In Caspar David Friedrich's The Monk by the Sea of 1808-1810, a lone figure, a monk according to the title, stands before a stormy sea, the horizon blurred by turbulence, a vision of conquest of wild unknowns (the romantic sublime) also a time on the eve of photographic reproductions of such natures.
In Horvitz here, we see the same, essential composition and perhaps concern (albeit at a safer distance behind fences et al), though now the sublime seems to have shifted from, narcissism aside (you know, looking into the water and recognizing ones reflected image and falling love), a thought about water, transparency and seriality. Concerning the latter, one can’t help but see parallels between the two juxtaposed rooms of glass containers (framed photograph on the one hand and hand-blown vessel on the other) and how through reference of subject and difference of perspective we may consider what lies therein. The photographs contain a lone figure looking toward a calm horizon; with the glass vessels on the floor (which somehow seem to differentiate the real space of viewing) each viewer or group of viewers may peer into a calm body of water. Am I or are we to see ourselves as the lone figure?

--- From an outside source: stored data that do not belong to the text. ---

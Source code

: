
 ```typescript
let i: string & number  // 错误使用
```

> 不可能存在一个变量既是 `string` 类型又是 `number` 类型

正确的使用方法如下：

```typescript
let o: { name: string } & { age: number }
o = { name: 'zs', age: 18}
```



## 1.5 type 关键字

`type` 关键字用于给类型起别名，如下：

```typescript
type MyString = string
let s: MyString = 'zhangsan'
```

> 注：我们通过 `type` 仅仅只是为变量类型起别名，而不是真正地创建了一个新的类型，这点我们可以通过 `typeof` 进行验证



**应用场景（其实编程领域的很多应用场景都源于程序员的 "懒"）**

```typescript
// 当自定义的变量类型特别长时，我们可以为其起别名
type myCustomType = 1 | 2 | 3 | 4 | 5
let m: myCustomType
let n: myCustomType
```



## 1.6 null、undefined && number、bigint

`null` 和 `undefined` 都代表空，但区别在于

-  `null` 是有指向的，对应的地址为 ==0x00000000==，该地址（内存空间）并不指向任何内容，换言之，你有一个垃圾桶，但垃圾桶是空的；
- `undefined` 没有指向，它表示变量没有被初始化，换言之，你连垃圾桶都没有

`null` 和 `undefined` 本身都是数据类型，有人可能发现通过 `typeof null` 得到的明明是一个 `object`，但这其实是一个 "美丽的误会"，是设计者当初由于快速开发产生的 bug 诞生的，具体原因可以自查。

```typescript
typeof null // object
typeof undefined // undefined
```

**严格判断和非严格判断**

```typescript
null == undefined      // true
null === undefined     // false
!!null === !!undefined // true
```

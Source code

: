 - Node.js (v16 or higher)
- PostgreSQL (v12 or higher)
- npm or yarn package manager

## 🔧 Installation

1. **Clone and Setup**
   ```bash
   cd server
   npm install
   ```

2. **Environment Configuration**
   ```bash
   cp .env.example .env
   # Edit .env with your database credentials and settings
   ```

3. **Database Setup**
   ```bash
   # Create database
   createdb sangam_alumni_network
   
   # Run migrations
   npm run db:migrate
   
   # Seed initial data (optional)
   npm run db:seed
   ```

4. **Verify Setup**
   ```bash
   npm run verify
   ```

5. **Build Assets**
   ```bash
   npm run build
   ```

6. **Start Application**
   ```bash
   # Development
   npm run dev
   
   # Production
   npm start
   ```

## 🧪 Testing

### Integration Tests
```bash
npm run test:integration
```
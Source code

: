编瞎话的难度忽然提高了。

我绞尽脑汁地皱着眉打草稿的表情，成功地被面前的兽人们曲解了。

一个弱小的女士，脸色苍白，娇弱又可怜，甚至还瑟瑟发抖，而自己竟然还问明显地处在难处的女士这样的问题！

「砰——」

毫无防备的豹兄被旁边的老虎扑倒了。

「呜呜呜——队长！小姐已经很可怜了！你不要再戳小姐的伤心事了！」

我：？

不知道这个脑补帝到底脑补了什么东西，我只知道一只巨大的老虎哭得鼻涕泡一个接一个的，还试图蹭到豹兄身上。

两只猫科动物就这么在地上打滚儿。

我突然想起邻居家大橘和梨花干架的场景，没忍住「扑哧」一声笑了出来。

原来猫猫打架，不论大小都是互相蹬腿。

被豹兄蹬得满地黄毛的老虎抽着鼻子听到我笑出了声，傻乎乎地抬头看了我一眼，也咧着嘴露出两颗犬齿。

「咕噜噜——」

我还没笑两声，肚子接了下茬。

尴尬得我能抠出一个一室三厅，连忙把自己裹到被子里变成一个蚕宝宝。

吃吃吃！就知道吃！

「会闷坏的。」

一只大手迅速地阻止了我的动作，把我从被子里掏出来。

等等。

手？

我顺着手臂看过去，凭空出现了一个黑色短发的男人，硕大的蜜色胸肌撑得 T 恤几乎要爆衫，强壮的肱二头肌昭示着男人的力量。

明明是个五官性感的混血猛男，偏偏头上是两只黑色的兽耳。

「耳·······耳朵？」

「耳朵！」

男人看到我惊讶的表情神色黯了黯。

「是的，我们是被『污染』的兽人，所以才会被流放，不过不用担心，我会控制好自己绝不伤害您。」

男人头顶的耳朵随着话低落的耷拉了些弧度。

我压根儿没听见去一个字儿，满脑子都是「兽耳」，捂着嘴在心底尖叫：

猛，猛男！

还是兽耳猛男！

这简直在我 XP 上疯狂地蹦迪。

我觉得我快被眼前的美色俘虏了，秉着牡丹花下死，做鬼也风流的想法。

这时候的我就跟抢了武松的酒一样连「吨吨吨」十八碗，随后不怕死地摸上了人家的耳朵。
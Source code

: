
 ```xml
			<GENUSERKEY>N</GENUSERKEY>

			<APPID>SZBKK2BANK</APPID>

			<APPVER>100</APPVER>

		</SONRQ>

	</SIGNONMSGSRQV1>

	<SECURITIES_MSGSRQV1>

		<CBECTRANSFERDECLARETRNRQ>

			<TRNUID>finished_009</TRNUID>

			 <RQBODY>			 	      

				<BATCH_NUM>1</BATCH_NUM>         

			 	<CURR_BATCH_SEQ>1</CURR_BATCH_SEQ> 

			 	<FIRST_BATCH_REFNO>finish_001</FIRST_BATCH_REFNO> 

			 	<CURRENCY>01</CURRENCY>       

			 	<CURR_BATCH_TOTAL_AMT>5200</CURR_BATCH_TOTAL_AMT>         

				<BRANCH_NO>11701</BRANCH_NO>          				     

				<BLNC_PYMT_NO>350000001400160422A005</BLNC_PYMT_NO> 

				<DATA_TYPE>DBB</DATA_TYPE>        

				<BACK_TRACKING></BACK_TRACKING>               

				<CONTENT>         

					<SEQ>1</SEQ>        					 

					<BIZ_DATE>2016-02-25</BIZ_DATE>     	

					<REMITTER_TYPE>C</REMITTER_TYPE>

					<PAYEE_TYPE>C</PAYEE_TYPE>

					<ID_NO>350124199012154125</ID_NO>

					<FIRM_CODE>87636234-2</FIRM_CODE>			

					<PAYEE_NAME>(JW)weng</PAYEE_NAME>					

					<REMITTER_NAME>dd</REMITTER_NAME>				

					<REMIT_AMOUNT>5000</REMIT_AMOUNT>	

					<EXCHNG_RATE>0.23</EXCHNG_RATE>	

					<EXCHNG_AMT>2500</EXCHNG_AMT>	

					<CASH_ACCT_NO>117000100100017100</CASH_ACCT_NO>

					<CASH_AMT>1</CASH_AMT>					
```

Formally, Sugimoto comes to mind here from a recent body of his work that I saw in 2012 at the Asian Art Museum in San Francisco (See here) as a part of Phantoms of Asia. With Sugimoto one is able to contemplate landscape and being as a function of both glass vessel and photograph (sourced through a reflected glass lens as we know). So, the optical materiality of glass itself attempts to filter a clear picture in some sense (our own eyes implicated) and what can be seen between a representation (a photograph) and some literal presentation (a glass vessel), never mind that the self never resolves (perhaps the best part of the sculptural installation in Horvitz) and that further on a topical note, certainly in Southern California, is our ability to contemplate the precious resource of water, ocean water in this instance though, thereby suturing ourselves as vessels of water as well. What we are rather than what we must consume.
While I never found myself, actually, I connected on an intellectual level with much of the Horvit'z concern here, at least how I was seeing it, a thought about immersive conditions in two adjoining rooms.